>>>>

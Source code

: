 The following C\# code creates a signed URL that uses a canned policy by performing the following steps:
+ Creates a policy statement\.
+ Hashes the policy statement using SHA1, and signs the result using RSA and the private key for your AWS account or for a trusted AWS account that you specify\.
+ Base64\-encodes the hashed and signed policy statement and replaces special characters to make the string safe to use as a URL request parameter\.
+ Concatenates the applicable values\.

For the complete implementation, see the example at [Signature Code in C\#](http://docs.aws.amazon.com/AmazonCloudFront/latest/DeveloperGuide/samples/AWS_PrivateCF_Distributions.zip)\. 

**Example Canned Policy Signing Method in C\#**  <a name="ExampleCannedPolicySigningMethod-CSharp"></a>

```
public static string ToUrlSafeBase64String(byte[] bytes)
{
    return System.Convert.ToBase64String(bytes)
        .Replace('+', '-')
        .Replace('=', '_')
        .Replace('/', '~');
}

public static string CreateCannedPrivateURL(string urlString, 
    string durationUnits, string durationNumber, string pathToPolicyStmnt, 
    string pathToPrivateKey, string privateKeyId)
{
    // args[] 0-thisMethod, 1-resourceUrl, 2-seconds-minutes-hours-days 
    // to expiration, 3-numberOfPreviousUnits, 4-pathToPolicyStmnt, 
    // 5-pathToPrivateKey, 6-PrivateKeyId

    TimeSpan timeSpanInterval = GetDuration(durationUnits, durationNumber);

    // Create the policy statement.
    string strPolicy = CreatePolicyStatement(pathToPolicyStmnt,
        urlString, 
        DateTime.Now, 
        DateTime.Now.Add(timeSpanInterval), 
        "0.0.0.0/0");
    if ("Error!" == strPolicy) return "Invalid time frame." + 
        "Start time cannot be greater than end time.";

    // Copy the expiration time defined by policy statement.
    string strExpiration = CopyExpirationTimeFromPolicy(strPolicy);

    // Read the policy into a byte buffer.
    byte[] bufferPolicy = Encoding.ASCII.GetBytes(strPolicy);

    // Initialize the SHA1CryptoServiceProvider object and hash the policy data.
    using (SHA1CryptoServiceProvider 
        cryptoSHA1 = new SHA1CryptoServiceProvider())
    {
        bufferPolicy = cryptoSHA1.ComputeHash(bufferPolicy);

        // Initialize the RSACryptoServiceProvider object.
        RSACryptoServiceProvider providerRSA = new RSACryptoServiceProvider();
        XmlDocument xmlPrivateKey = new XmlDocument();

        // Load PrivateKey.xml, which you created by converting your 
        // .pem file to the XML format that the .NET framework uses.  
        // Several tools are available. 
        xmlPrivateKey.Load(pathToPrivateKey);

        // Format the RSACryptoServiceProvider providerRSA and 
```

<<<<

* TASK TO CARRY OUT *
Would you copy out every line in the records that includes the string "Initialize"?

* EXPECTED OUTPUT *
    // Initialize the SHA1CryptoServiceProvider object and hash the policy data.
        // Initialize the RSACryptoServiceProvider object.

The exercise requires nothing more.